Feb 11th, 2008, 08:51 PM
Question on basic usages of Spring Batch
I have tried to read through the samples of Spring Batch (1.0m3 and m4) and still not that clear if my understandings on some of its usage are correct. It will be great if some hints can be given to me the Spring-batch-newbie on the following issues:
1) For JobParameter (formerly JobIdentifier), is it correct that: if same job is launched (passing job of same type to launcher), it is considered as a re-run of previous job, if and only if Job Param passed contains same content?
2) if 1 is correct, what if I want to re-run a job, but with extra parameter passed to the job? (for example, username who launch the job, which a different user may re-run a previously failed job)
3) Is there any place that I can put shared information throughout the job execution? For example, I may want to retrieve the invoking user's information, so that every step/tasklet or item processor in my job can read it? Is Job Param a candidate for such purpose?
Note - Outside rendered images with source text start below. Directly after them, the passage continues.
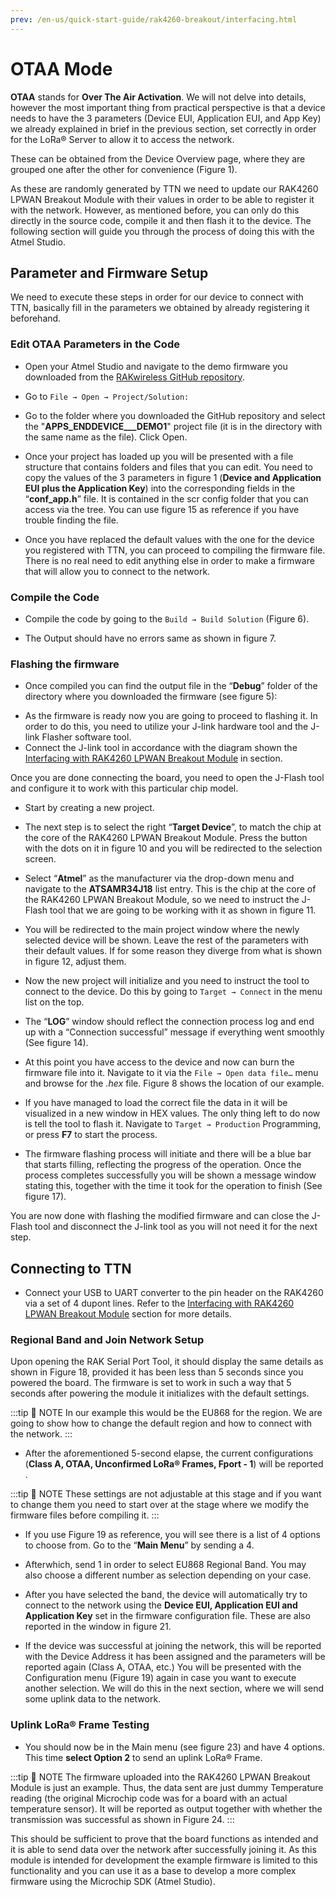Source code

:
 ```yaml
---
prev: /en-us/quick-start-guide/rak4260-breakout/interfacing.html
---
```



# OTAA Mode

**OTAA** stands for **Over The Air Activation**. We will not delve into details, however the most important thing from practical perspective is that a device needs to have the 3 parameters (Device EUI, Application EUI, and App Key) we already explained in brief in the previous section, set correctly in order for the LoRa® Server to allow it to access the network.

These can be obtained from the Device Overview page, where they are grouped one after the other for convenience (Figure 1).

<rk-img
  src="/assets/images/quick-start-guide/rak4260-breakout/ttn/device-overview-parameters.png"
  width="100%"
  figure-number="1"
  caption="Device Overview Parameters"
/>


As these are randomly generated by TTN we need to update our RAK4260 LPWAN Breakout Module with their values in order to be able to register it with the network. However, as mentioned before, you can only do this directly in the source code, compile it and then
flash it to the device. The following section will guide you through the
process of doing this with the Atmel Studio.

## Parameter and Firmware Setup

We need to execute these steps in order for our device to connect with TTN, basically fill in the parameters we obtained by already registering it beforehand.

### Edit OTAA Parameters in the Code

- Open your Atmel Studio and navigate to the demo firmware you downloaded from the [RAKwireless GitHub repository](https://github.com/RAKWireless/RAK4260-LoRaNode-demo).



<rk-img
  src="/assets/images/quick-start-guide/rak4260-breakout/ttn/atmel-studio-main-page.png"
  width="100%"
  figure-number="2"
  caption="Atmel Studio main page"
/>


- Go to `File → Open → Project/Solution:`


<rk-img
  src="/assets/images/quick-start-guide/rak4260-breakout/ttn/open-the-sample-project.png"
  width="100%"
  figure-number="3"
  caption="Open the sample project"
/>


- Go to the folder where you downloaded the GitHub repository and select the "**APPS_ENDDEVICE___DEMO1**" project file (it is in the directory with the same name as the file). Click Open.

<rk-img
  src="/assets/images/quick-start-guide/rak4260-breakout/ttn/demo-firmware-project-file.png"
  width="100%"
  figure-number="4"
  caption="Demo firmware project file"
/>

- Once your project has loaded up you will be presented with a file structure that contains folders and files that you can edit. You need to copy the values of the 3 parameters in figure 1 (**Device and Application EUI plus the Application Key**) into the corresponding fields in the “**conf_app.h**” file. It is contained in the scr  config folder that you can access via the tree. You can use figure 15 as reference if you have trouble finding the file.

<rk-img
  src="/assets/images/quick-start-guide/rak4260-breakout/ttn/device-configuration-file.png"
  width="100%"
  figure-number="5"
  caption="Device configuration file (OTAA parameters)"
/>


- Once you have replaced the default values with the one for the device you registered with TTN, you can proceed to compiling the firmware file. There is no real need to edit anything else in order to make a firmware that will allow you to connect to the network.

### Compile the Code

- Compile the code by going to the `Build → Build Solution` (Figure 6).

<rk-img
  src="/assets/images/quick-start-guide/rak4260-breakout/ttn/compiling-code.png"
  width="100%"
  figure-number="6"
  caption="Compiling the code"
/>

- The Output should have no errors same as shown in figure 7.

<rk-img
  src="/assets/images/quick-start-guide/rak4260-breakout/ttn/successful-compiling-of-the-code.png"
  width="100%"
  figure-number="7"
  caption="Compiling the code"
/>


### Flashing the firmware

- Once compiled you can find the output file in the “**Debug**” folder of the directory where you downloaded the firmware (see figure 5):

<rk-img
  src="/assets/images/quick-start-guide/rak4260-breakout/ttn/firmware-hex-file.png"
  width="100%"
  figure-number="8"
  caption="Firmware .hex file"
/>

- As the firmware is ready now you are going to proceed to flashing it. In order to do this, you need to utilize your J-link hardware tool and the J-link Flasher software tool.
- Connect the J-link tool in accordance with the diagram shown the [Interfacing with RAK4260 LPWAN Breakout Module](/quick-start/rak4260-lpwan-breakout-module/interfacing-with-rak4260-lpwan-breakout-module#j-link-connection) in section.

Once you are done connecting the board, you need to open the J-Flash tool and configure it to work with this particular chip model.

- Start by creating a new project.


<rk-img
  src="/assets/images/quick-start-guide/rak4260-breakout/ttn/jflash-new-project-window.png"
  width="100%"
  figure-number="9"
  caption="J-Flash new project window"
/>


- The next step is to select the right “**Target Device**”, to match the chip at the core of the RAK4260 LPWAN Breakout Module. Press the button with the dots on it in figure 10 and you will be redirected to the selection screen.

<rk-img
  src="/assets/images/quick-start-guide/rak4260-breakout/ttn/new-project-settings.png"
  width="100%"
  figure-number="10"
  caption="New project settings"
/>


- Select “**Atmel**” as the manufacturer via the drop-down menu and navigate to the **ATSAMR34J18** list entry. This is the chip at the core of the RAK4260 LPWAN Breakout Module, so we need to instruct the J-Flash tool that we are going to be working with it as shown in figure 11.


<rk-img
  src="/assets/images/quick-start-guide/rak4260-breakout/ttn/device-selection.png"
  width="100%"
  figure-number="11"
  caption="Device selection"
/>


- You will be redirected to the main project window where the newly selected device will be shown. Leave the rest of the parameters with their default values. If for some reason they diverge from what is shown in figure 12, adjust them.



<rk-img
  src="/assets/images/quick-start-guide/rak4260-breakout/ttn/project-settings.png"
  width="100%"
  figure-number="12"
  caption="Project settings"
/>

- Now the new project will initialize and you need to instruct the tool to connect to the device. Do this by going to `Target → Connect` in the menu list on the top.


<rk-img
  src="/assets/images/quick-start-guide/rak4260-breakout/ttn/device-connection.png"
  width="100%"
  figure-number="13"
  caption="Device connection"
/>


- The “**LOG**” window should reflect the connection process log and end up with a “Connection successful” message if everything went smoothly (See figure 14).


<rk-img
  src="/assets/images/quick-start-guide/rak4260-breakout/ttn/device-log-successful-connection.png"
  width="100%"
  figure-number="14"
  caption="Device log (connection successful)"
/>


- At this point you have access to the device and now can burn the firmware file into it. Navigate to it via the `File → Open data file…` menu and browse for the _.hex_ file. Figure 8 shows the location of our example.

<rk-img
  src="/assets/images/quick-start-guide/rak4260-breakout/ttn/loading-the-firmware-file.png"
  width="100%"
  figure-number="15"
  caption="Loading the firmware file into the tool."
/>

- If you have managed to load the correct file the data in it will be visualized in a new window in HEX values. The only thing left to do now is tell the tool to flash it. Navigate to `Target → Production` Programming, or press **F7** to start the process.

<rk-img
  src="/assets/images/quick-start-guide/rak4260-breakout/ttn/flashing-the-firmware.png"
  width="100%"
  figure-number="16"
  caption="Flashing the firmware."
/>


- The firmware flashing process will initiate and there will be a blue bar that starts filling, reflecting the progress of the operation. Once the process completes successfully you will be shown a message window stating this, together with the time it took for the operation to finish (See figure 17).


<rk-img
  src="/assets/images/quick-start-guide/rak4260-breakout/ttn/loading-the-firmware-file.png"
  width="100%"
  figure-number="17"
  caption="Loading the firmware file into the tool"
/>

You are now done with flashing the modified firmware and can close the J-Flash tool and disconnect the J-link tool as you will not need it for the next step.

## Connecting to TTN

- Connect your USB to UART converter to the pin header on the RAK4260 via a set of 4 dupont lines. Refer to the [Interfacing with RAK4260 LPWAN Breakout Module](/quick-start/rak4260-breakout/interfacing.html#usb-to-uart) section for more details.

### Regional Band and Join Network Setup

Upon opening the RAK Serial Port Tool, it should display the same details as shown in Figure 18, provided it has been less than 5 seconds since you powered the board. The firmware is set to work in such a way that 5 seconds after powering the module it initializes with the default settings. 

:::tip 📝 NOTE
In our example this would be the EU868 for the region. We are going to show how to change the default region and how to connect with the network.
:::

<rk-img
  src="/assets/images/quick-start-guide/rak4260-breakout/ttn/startup-default-output.png"
  width="50%"
  figure-number="18"
  caption="Start up default output"
/>


- After the aforementioned 5-second elapse, the current configurations (**Class A, OTAA, Unconfirmed LoRa® Frames, Fport - 1**) will be reported .

:::tip 📝 NOTE
These settings are not adjustable at this stage and if you want to change them you need to start over at the stage where we modify the firmware files before compiling it.
:::


- If you use Figure 19 as reference, you will see there is a list of 4 options to choose from. Go to the “**Main Menu**” by sending a 4.


<rk-img
  src="/assets/images/quick-start-guide/rak4260-breakout/ttn/configuration-menu.png"
  width="50%"
  figure-number="19"
  caption="Configuration menu"
/>

- Afterwhich, send 1 in order to select EU868 Regional Band. You may also choose a different number as selection depending on your case.


<rk-img
  src="/assets/images/quick-start-guide/rak4260-breakout/ttn/band-selection-menu.png"
  width="50%"
  figure-number="20"
  caption="Band selection menu"
/>

- After you have selected the band, the device will automatically try to connect to the network using the **Device EUI, Application EUI and Application Key** set in the firmware configuration file. These are also reported in the window in figure 21.


<rk-img
  src="/assets/images/quick-start-guide/rak4260-breakout/ttn/network-join-parameters-set.png"
  width="50%"
  figure-number="21"
  caption="Network join parameters set"
/>

- If the device was successful at joining the network, this will be reported with the Device Address it has been assigned and the parameters will be reported again (Class A, OTAA, etc.) You will be presented with the Configuration menu (Figure 19) again in case you want to execute another selection. We will do this in the next section, where we will send some uplink data to the network.


<rk-img
  src="/assets/images/quick-start-guide/rak4260-breakout/ttn/successful-network-join.png"
  width="50%"
  figure-number="22"
  caption="Successful network join"
/>

### Uplink LoRa® Frame Testing

- You should now be in the Main menu (see figure 23) and have 4 options. This time **select Option 2** to send an uplink LoRa® Frame.

<rk-img
  src="/assets/images/quick-start-guide/rak4260-breakout/ttn/sending-data-to-the-server.png"
  width="50%"
  figure-number="23"
  caption="Sending data to the server"
/>

:::tip 📝 NOTE
The firmware uploaded into the RAK4260 LPWAN Breakout Module is just an example. Thus, the data sent are just dummy Temperature reading (the original Microchip code was for a board with an actual temperature sensor). It will be reported as output together with whether the transmission was successful as shown in Figure 24.
:::


<rk-img
  src="/assets/images/quick-start-guide/rak4260-breakout/ttn/sending-data-successful.png"
  width="50%"
  figure-number="24"
  caption="Sending data to the server (successful)"
/>



This should be sufficient to prove that the board functions as intended and it is able to send data over the network after successfully joining it. As this module is intended for development the example firmware is limited to this functionality and you can use it as a base to develop a more complex firmware using the Microchip SDK (Atmel Studio).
4) I want to make a service that user can send request to invoke jobs. What is the correct way if I want the same job able to be concurrently invoked? It seems that if I defined the job in app context, the Job created (and registered to JobRegistry) is a singleton bean. If I have stateful information (e.g. StepContext or other data) in the Job, multiple invocation (by making use of Async Task Executor in JobLauncher) of same job will cause abnormal behaviour.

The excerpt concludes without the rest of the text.